__Problem requirements__:
Check each line of the entries for "रहणबन" and report the ones that have it.
"""
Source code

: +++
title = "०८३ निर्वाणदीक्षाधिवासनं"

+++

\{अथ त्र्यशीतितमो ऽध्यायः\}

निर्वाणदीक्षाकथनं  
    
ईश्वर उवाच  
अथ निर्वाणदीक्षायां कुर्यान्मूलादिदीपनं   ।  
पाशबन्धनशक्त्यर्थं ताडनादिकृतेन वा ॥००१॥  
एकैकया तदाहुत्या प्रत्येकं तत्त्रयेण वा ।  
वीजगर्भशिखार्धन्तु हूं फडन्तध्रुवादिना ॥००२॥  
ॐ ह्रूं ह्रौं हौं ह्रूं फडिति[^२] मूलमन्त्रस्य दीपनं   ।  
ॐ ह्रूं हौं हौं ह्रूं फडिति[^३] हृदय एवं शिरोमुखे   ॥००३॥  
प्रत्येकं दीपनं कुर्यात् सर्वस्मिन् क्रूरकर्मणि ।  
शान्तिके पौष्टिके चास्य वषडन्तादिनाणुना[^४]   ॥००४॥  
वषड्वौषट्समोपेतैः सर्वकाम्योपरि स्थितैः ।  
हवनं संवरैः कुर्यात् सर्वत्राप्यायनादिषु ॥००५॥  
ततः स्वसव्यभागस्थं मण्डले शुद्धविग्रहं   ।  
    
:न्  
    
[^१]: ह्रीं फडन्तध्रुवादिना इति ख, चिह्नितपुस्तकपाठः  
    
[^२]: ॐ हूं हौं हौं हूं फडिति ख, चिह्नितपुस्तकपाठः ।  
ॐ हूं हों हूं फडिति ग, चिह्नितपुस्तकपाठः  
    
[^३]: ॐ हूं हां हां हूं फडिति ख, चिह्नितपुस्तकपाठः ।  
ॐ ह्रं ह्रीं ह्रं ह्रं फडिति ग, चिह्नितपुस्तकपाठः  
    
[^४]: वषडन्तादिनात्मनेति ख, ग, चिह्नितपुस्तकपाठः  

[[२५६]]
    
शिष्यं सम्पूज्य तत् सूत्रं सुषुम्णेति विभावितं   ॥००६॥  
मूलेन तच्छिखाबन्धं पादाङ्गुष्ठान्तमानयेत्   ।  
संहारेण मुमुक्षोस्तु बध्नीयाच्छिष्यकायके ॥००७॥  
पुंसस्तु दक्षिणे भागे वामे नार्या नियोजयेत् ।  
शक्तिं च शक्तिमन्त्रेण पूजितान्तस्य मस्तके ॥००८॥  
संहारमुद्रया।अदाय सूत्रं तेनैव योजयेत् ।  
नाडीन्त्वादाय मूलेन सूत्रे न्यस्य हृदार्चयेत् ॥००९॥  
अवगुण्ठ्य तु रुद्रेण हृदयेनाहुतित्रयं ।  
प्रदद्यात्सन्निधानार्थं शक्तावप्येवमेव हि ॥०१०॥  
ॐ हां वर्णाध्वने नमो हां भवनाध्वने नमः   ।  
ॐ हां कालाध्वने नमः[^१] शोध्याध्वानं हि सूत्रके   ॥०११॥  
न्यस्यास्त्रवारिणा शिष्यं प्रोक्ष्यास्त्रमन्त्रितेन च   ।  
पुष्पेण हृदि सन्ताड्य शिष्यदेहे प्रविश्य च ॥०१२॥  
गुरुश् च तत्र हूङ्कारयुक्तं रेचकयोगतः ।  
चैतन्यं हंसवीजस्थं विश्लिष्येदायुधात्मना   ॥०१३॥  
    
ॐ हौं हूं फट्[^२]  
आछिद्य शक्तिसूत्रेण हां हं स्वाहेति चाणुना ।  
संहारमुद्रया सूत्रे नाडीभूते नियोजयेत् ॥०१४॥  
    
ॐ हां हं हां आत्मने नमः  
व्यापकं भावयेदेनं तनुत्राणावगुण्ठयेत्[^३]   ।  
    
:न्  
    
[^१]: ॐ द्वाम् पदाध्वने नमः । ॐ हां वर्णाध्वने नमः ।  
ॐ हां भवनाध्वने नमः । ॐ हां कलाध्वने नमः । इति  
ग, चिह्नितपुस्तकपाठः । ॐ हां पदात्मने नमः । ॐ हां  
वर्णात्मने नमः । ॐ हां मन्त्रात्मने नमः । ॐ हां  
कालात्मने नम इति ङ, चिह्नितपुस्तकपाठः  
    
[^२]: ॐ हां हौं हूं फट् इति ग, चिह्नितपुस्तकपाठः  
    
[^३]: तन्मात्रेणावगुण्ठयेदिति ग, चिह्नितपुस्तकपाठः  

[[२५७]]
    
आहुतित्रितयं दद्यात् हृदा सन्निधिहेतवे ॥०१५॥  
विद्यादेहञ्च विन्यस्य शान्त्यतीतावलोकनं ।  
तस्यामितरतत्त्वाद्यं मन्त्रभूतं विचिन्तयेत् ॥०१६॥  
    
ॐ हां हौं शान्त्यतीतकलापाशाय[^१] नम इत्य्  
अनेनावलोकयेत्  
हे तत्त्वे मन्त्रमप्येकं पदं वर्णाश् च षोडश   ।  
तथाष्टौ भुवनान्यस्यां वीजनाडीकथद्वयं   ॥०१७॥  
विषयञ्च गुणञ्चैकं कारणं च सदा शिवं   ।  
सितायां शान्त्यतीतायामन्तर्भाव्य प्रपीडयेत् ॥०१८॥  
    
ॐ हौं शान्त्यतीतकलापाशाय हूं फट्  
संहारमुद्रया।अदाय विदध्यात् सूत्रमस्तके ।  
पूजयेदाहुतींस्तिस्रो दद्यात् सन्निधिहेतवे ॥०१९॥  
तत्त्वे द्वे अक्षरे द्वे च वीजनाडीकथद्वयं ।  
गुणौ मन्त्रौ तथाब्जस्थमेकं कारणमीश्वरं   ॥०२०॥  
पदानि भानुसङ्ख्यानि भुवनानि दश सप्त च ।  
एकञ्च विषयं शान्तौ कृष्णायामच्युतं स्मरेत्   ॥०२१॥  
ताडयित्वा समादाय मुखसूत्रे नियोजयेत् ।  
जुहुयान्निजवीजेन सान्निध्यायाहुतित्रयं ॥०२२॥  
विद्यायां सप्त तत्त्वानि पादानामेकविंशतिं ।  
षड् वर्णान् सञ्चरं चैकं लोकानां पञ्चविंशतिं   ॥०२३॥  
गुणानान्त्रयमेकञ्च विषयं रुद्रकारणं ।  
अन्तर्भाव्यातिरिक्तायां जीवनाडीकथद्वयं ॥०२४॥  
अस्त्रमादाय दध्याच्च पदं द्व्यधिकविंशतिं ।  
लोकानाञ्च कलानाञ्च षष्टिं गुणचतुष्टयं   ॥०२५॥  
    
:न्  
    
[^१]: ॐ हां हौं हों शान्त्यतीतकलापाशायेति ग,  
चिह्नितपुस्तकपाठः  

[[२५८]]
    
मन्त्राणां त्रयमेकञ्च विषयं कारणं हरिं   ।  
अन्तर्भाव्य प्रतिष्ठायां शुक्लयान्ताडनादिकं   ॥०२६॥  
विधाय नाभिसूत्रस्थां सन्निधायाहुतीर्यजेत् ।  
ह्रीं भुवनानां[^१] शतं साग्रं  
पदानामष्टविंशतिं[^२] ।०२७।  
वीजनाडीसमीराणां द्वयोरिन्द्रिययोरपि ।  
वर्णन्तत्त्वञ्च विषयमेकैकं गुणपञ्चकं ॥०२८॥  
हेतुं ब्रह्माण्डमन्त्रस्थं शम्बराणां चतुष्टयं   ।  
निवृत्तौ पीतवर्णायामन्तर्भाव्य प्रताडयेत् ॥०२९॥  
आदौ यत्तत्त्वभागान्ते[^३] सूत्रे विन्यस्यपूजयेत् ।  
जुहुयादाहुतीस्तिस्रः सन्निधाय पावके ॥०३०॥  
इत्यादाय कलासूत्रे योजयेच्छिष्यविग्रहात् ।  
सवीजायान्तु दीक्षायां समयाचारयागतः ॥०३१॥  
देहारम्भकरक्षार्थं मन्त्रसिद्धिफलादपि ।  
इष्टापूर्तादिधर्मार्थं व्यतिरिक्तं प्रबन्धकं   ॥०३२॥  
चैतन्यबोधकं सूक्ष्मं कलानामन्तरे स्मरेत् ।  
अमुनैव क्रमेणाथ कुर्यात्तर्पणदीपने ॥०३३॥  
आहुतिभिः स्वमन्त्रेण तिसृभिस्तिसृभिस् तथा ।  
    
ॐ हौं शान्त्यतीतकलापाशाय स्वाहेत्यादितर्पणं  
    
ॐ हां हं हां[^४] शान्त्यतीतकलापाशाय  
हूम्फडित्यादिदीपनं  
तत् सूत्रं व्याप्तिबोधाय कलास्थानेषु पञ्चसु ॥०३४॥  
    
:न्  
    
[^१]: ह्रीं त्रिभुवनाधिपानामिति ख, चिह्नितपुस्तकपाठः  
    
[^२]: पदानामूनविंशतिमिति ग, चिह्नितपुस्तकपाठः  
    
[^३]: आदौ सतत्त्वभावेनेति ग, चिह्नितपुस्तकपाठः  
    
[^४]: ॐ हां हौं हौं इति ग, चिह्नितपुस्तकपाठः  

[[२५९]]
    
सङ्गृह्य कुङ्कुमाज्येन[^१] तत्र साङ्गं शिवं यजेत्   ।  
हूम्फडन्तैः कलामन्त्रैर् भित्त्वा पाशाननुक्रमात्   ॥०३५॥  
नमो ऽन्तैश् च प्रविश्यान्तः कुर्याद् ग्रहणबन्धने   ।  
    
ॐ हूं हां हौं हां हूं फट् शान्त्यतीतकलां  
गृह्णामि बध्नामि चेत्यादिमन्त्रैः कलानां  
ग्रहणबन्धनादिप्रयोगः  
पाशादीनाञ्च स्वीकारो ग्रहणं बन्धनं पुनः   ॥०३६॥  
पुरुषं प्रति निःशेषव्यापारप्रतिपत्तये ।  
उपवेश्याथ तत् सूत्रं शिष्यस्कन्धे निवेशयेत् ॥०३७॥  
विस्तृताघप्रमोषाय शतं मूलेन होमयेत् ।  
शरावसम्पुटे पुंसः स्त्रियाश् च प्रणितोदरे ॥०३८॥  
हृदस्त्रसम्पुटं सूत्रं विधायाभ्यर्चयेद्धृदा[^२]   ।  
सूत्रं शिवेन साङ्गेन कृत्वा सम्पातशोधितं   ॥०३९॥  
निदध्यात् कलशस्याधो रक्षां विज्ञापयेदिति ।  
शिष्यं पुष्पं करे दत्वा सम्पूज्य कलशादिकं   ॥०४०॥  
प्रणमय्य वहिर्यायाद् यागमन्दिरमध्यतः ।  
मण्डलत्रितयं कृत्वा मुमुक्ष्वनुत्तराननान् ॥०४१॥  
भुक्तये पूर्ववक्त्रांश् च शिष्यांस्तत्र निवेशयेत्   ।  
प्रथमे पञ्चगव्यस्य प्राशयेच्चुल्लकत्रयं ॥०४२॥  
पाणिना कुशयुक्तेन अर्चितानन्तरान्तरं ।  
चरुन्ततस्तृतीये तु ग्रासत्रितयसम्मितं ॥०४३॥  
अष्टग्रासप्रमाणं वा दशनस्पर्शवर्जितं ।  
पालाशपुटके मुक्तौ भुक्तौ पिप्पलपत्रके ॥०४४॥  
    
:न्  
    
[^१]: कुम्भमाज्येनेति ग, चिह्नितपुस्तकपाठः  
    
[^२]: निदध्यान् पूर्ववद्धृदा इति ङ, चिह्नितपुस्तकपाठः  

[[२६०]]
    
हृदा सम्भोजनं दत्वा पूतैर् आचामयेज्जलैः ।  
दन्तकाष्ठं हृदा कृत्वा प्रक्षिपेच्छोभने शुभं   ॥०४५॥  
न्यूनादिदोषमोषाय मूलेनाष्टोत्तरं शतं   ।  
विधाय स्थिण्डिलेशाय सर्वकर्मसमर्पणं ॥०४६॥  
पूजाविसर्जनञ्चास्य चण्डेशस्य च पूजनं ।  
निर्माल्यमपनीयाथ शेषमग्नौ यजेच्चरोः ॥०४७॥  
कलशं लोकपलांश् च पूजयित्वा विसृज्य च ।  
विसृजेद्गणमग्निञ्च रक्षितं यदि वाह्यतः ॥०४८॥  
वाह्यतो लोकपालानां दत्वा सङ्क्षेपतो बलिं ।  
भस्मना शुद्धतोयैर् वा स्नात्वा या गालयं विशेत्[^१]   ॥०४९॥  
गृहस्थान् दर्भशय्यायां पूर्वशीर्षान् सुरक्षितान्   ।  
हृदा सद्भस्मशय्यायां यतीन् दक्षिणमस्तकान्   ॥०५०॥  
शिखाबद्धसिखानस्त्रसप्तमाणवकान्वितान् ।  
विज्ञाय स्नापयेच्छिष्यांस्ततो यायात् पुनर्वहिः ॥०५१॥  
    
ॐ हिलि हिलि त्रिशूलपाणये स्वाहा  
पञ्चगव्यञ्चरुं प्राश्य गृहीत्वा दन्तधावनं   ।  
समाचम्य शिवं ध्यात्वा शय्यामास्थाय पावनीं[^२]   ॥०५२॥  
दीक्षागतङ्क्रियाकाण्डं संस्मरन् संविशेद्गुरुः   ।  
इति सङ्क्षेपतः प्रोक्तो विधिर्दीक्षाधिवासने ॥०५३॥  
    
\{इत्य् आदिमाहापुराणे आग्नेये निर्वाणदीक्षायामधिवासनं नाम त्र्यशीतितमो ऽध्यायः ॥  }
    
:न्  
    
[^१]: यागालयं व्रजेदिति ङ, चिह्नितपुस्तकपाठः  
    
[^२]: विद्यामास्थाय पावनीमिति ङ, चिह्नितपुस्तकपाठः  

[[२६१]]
"""
__Result of the task__:
नमो ऽन्तैश् च प्रविश्यान्तः कुर्याद् ग्रहणबन्धने   ।  
ग्रहणबन्धनादिप्रयोगः  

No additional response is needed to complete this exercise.